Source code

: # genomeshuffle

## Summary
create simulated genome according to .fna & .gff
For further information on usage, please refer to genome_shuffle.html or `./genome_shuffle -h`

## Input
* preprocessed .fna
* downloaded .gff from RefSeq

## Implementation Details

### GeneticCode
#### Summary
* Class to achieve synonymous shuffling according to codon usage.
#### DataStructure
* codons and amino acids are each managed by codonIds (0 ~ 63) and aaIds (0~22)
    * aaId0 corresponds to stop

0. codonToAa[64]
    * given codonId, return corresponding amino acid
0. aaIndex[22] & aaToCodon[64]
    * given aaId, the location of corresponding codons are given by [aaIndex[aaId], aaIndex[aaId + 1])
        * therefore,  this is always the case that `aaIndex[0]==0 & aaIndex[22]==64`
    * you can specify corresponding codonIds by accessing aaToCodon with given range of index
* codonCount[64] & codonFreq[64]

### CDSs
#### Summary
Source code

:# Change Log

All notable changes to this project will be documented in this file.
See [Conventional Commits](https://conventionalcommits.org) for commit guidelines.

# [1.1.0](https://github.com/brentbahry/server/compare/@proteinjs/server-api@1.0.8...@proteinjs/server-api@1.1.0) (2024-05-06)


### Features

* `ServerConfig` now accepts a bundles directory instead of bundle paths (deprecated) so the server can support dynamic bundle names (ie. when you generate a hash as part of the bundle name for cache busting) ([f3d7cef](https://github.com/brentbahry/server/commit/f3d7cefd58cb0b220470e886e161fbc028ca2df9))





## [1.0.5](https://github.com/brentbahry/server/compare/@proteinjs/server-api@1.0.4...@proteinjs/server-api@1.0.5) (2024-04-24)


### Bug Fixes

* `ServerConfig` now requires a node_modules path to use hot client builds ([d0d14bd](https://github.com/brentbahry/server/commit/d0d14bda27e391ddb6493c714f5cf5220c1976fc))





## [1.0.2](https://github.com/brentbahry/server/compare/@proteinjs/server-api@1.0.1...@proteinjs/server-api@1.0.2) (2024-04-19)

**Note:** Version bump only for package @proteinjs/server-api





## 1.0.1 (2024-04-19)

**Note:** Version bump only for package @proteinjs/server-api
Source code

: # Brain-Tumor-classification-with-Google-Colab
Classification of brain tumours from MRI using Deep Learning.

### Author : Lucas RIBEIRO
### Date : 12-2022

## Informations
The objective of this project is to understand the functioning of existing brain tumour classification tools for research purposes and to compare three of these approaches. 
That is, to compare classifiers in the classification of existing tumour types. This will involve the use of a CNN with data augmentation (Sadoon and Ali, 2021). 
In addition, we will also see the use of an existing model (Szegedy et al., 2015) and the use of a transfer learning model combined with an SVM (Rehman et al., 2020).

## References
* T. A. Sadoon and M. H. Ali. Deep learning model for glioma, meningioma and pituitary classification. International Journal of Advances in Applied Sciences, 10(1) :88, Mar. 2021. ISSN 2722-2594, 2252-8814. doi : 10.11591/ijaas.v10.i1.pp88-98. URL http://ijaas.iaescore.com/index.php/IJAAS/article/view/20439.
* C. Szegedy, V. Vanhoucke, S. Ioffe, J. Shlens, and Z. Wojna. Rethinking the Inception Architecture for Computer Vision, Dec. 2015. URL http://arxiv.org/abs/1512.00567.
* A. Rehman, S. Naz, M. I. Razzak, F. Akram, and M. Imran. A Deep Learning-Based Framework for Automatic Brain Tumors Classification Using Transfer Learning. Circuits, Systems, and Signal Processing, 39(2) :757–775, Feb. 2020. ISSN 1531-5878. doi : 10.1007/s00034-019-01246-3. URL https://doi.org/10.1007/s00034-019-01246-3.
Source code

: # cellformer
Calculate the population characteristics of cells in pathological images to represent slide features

» **ASSIGNMENT**
All the lines above should come back exactly as written.

» **WRITTEN RESPONSE**
Source code

: # genomeshuffle

## Summary
create simulated genome according to .fna & .gff
For further information on usage, please refer to genome_shuffle.html or `./genome_shuffle -h`

## Input
* preprocessed .fna
* downloaded .gff from RefSeq

## Implementation Details

### GeneticCode
#### Summary
* Class to achieve synonymous shuffling according to codon usage.
#### DataStructure
* codons and amino acids are each managed by codonIds (0 ~ 63) and aaIds (0~22)
    * aaId0 corresponds to stop

0. codonToAa[64]
    * given codonId, return corresponding amino acid
0. aaIndex[22] & aaToCodon[64]
    * given aaId, the location of corresponding codons are given by [aaIndex[aaId], aaIndex[aaId + 1])
        * therefore,  this is always the case that `aaIndex[0]==0 & aaIndex[22]==64`
    * you can specify corresponding codonIds by accessing aaToCodon with given range of index
* codonCount[64] & codonFreq[64]

### CDSs
#### Summary
Source code

:# Change Log

All notable changes to this project will be documented in this file.
See [Conventional Commits](https://conventionalcommits.org) for commit guidelines.

# [1.1.0](https://github.com/brentbahry/server/compare/@proteinjs/server-api@1.0.8...@proteinjs/server-api@1.1.0) (2024-05-06)


### Features

* `ServerConfig` now accepts a bundles directory instead of bundle paths (deprecated) so the server can support dynamic bundle names (ie. when you generate a hash as part of the bundle name for cache busting) ([f3d7cef](https://github.com/brentbahry/server/commit/f3d7cefd58cb0b220470e886e161fbc028ca2df9))





## [1.0.5](https://github.com/brentbahry/server/compare/@proteinjs/server-api@1.0.4...@proteinjs/server-api@1.0.5) (2024-04-24)


### Bug Fixes

* `ServerConfig` now requires a node_modules path to use hot client builds ([d0d14bd](https://github.com/brentbahry/server/commit/d0d14bda27e391ddb6493c714f5cf5220c1976fc))





## [1.0.2](https://github.com/brentbahry/server/compare/@proteinjs/server-api@1.0.1...@proteinjs/server-api@1.0.2) (2024-04-19)

**Note:** Version bump only for package @proteinjs/server-api





## 1.0.1 (2024-04-19)

**Note:** Version bump only for package @proteinjs/server-api
Source code

: # Brain-Tumor-classification-with-Google-Colab
Classification of brain tumours from MRI using Deep Learning.

### Author : Lucas RIBEIRO
### Date : 12-2022

## Informations
The objective of this project is to understand the functioning of existing brain tumour classification tools for research purposes and to compare three of these approaches. 
That is, to compare classifiers in the classification of existing tumour types. This will involve the use of a CNN with data augmentation (Sadoon and Ali, 2021). 
In addition, we will also see the use of an existing model (Szegedy et al., 2015) and the use of a transfer learning model combined with an SVM (Rehman et al., 2020).

## References
* T. A. Sadoon and M. H. Ali. Deep learning model for glioma, meningioma and pituitary classification. International Journal of Advances in Applied Sciences, 10(1) :88, Mar. 2021. ISSN 2722-2594, 2252-8814. doi : 10.11591/ijaas.v10.i1.pp88-98. URL http://ijaas.iaescore.com/index.php/IJAAS/article/view/20439.
* C. Szegedy, V. Vanhoucke, S. Ioffe, J. Shlens, and Z. Wojna. Rethinking the Inception Architecture for Computer Vision, Dec. 2015. URL http://arxiv.org/abs/1512.00567.
* A. Rehman, S. Naz, M. I. Razzak, F. Akram, and M. Imran. A Deep Learning-Based Framework for Automatic Brain Tumors Classification Using Transfer Learning. Circuits, Systems, and Signal Processing, 39(2) :757–775, Feb. 2020. ISSN 1531-5878. doi : 10.1007/s00034-019-01246-3. URL https://doi.org/10.1007/s00034-019-01246-3.
Source code

: # cellformer
Calculate the population characteristics of cells in pathological images to represent slide features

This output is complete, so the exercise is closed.